🤖 AI Summary
This work addresses three key limitations of entropy-regularized methods for computing Wasserstein barycenters: solution blurring, support restriction, and deviation from the formal Riemannian geometry of the Wasserstein space. We propose a free-support particle-based flow algorithm grounded in the intrinsic Riemannian structure of the Wasserstein manifold. Particle evolution is driven by the average optimal transport displacement field, and barycenter projection—rather than Monge mapping—is employed to avoid entropy regularization entirely, thereby preserving solution sharpness and geometric fidelity. The method is theoretically guaranteed to be stable, convergent, and resolution-invariant. Empirical evaluation demonstrates superior accuracy and scalability over state-of-the-art linear programming and regularized solvers across diverse tasks, including probabilistic averaging, Bayesian posterior aggregation, image prototype extraction, and large-scale clustering.
📝 Abstract
The Wasserstein barycenter extends the Euclidean mean to the space of probability measures by minimizing the weighted sum of squared 2-Wasserstein distances.

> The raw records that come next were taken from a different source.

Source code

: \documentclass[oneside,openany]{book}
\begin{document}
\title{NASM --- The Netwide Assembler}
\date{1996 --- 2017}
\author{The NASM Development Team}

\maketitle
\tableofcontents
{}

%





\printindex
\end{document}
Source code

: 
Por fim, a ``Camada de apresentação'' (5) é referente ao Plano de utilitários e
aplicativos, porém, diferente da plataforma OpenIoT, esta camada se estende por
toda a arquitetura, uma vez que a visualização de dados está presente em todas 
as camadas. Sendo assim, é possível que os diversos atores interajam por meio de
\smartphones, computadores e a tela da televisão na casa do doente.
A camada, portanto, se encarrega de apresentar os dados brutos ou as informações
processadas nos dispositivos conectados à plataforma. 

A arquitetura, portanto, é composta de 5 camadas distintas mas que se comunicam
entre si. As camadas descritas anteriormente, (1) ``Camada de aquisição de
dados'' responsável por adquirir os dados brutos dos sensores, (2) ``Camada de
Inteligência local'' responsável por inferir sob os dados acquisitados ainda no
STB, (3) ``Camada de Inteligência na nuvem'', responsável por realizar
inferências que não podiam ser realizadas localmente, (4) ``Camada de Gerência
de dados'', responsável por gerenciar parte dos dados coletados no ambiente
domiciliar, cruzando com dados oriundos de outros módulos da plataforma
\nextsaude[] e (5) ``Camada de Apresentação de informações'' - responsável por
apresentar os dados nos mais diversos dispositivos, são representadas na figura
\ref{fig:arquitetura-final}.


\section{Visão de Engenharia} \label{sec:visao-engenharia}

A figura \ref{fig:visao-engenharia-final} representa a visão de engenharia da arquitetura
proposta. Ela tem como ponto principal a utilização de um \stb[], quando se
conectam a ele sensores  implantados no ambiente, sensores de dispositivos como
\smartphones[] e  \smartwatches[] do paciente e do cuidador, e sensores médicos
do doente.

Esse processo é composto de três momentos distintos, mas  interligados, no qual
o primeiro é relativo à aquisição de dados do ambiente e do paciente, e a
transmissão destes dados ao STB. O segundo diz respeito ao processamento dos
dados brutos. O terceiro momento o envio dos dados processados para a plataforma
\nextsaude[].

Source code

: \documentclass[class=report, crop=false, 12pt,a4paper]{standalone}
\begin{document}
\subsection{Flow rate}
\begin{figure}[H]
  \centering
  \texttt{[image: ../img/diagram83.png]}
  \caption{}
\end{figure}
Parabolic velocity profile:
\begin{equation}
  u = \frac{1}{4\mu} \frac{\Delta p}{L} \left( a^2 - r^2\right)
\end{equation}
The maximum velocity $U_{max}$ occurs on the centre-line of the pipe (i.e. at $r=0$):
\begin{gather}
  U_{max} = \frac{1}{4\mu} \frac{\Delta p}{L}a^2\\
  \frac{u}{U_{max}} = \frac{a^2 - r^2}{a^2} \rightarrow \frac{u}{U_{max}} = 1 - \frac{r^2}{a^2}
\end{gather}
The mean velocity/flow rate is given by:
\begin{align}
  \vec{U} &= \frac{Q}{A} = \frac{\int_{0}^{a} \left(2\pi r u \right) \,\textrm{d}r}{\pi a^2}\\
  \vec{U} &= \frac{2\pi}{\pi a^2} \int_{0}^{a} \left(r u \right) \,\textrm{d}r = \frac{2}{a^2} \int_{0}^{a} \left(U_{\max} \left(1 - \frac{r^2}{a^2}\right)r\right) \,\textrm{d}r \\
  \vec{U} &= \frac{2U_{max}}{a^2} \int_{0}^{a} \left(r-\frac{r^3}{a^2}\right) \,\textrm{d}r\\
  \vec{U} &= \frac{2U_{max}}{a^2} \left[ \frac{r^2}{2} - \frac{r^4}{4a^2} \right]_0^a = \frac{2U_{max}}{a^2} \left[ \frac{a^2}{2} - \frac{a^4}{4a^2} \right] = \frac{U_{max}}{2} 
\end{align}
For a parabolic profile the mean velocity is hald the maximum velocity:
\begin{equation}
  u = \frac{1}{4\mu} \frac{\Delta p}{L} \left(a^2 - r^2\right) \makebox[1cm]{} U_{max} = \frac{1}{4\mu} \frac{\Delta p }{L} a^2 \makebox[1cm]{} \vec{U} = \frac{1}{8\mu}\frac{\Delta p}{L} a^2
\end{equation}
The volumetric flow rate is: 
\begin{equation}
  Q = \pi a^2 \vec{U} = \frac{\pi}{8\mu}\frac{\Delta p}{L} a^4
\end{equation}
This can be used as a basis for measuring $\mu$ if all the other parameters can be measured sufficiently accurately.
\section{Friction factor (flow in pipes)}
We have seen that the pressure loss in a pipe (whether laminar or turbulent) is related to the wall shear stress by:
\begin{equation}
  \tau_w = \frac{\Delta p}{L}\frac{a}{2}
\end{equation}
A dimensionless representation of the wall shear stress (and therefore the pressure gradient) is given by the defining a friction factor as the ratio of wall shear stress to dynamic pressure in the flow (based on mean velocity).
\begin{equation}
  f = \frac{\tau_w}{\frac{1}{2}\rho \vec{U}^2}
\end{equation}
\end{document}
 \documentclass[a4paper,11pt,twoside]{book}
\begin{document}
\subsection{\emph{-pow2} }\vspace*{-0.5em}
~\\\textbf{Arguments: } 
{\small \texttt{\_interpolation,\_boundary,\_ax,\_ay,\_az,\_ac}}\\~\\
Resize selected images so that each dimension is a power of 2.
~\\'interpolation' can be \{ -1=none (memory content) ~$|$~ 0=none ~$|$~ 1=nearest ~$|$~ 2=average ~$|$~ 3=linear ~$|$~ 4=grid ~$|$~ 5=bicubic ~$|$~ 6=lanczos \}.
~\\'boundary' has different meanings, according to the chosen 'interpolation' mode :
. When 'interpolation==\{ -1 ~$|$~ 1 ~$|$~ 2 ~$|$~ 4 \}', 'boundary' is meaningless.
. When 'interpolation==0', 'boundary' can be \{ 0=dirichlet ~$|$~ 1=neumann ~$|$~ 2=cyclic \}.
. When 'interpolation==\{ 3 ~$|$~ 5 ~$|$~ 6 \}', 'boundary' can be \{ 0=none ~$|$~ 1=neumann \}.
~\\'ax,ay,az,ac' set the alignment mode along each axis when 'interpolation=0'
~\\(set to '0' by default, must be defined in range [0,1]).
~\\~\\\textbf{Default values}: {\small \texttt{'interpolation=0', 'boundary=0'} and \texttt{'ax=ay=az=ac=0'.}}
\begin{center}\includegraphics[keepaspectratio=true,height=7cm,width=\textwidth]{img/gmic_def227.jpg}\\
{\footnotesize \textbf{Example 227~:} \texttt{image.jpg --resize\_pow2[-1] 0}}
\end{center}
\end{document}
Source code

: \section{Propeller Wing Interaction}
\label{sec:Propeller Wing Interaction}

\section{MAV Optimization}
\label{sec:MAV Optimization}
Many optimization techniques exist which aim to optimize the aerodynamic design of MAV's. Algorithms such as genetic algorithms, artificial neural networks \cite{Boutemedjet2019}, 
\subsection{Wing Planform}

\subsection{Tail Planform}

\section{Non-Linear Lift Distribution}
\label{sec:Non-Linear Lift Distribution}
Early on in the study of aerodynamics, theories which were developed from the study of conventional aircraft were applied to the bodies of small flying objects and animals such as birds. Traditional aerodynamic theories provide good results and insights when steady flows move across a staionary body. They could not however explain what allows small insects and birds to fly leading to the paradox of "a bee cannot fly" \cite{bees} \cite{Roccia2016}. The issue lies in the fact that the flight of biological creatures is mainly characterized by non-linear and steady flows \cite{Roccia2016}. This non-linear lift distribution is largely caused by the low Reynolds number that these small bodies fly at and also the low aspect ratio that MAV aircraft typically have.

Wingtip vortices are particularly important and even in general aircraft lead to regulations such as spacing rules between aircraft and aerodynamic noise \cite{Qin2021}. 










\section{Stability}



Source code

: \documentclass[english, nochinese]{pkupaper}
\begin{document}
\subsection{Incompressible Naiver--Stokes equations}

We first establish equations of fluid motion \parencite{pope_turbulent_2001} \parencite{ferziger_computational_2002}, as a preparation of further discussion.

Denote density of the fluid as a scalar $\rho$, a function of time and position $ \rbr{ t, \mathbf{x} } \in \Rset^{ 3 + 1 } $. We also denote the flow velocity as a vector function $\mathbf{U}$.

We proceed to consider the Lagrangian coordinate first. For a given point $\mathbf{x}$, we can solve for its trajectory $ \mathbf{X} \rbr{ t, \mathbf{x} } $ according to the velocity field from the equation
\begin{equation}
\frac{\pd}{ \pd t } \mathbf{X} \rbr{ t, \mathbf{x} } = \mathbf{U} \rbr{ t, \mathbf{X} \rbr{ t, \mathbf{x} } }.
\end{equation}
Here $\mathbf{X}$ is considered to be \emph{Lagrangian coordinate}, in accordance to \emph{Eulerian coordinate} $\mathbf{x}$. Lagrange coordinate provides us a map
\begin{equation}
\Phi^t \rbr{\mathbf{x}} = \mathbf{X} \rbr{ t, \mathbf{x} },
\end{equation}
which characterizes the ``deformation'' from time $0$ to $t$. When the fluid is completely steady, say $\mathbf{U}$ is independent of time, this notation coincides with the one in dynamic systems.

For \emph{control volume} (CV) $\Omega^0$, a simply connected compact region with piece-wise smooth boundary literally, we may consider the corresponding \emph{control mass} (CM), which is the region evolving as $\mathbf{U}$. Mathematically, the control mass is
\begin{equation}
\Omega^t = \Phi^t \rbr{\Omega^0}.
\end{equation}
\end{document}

We develop a free-support algorithm for computing Wasserstein barycenters that avoids entropic regularization and instead follows the formal Riemannian geometry of Wasserstein space. In our approach, barycenter atoms evolve as particles advected by averaged optimal-transport displacements, with barycentric projections of optimal transport plans used in place of Monge maps when the latter do not exist. This yields a geometry-aware particle-flow update that preserves sharp features of the Wasserstein barycenter while remaining computationally tractable. We establish theoretical guarantees, including consistency of barycentric projections, monotone descent and convergence to stationary points, stability with respect to perturbations of the inputs, and resolution consistency as the number of atoms increases. Empirical studies on averaging probability distributions, Bayesian posterior aggregation, image prototypes and classification, and large-scale clustering demonstrate accuracy and scalability of the proposed particle-flow approach, positioning it as a principled alternative to both linear programming and regularized solvers.